## DATA FOR ANALYSIS

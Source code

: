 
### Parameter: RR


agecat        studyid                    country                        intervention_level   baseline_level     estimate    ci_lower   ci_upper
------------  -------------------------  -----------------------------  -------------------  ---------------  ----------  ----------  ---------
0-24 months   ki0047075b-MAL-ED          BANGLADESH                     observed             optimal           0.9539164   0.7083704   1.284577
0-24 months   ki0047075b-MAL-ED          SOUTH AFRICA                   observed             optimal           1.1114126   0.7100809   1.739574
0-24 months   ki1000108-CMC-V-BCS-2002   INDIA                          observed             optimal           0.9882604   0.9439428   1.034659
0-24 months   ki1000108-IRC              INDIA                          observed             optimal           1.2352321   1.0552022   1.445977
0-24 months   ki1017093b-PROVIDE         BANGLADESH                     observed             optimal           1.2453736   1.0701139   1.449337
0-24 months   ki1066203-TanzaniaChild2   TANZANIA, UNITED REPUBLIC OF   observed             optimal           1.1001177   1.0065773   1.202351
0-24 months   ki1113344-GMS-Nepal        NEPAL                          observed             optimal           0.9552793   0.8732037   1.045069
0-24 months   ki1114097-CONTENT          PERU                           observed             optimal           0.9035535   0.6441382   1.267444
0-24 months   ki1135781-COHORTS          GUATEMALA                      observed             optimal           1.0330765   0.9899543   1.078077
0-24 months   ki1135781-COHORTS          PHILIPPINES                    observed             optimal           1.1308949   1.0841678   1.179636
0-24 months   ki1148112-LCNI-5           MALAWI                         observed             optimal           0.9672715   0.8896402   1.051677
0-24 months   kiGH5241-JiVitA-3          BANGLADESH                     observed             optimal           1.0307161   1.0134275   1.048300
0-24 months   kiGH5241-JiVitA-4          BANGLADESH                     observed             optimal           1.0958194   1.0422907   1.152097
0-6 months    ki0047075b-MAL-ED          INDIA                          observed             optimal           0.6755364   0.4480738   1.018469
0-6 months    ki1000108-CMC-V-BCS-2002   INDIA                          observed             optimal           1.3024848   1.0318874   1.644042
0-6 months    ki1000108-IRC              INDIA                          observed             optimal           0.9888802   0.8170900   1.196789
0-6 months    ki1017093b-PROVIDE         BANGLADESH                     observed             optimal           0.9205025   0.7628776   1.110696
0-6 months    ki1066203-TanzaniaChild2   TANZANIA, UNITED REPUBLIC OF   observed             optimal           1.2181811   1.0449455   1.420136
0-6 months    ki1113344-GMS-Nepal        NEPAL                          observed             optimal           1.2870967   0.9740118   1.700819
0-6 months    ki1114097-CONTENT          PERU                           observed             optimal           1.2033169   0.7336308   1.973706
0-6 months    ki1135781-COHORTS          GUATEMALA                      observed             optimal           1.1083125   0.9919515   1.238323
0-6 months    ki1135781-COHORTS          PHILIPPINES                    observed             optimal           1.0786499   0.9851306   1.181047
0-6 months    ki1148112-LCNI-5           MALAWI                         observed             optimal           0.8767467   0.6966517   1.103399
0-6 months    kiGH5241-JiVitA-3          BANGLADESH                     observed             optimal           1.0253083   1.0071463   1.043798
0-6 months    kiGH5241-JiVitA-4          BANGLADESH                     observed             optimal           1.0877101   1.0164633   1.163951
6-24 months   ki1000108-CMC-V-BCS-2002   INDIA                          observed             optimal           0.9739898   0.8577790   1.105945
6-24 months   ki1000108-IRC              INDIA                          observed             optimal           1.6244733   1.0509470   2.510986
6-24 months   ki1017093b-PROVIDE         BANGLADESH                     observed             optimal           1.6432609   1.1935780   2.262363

## WHAT YOU ARE ASKED TO DO
In the entries above, count the lines that include "COHORTS" and write nothing but that number.

## REPLY TO THE EXERCISE
4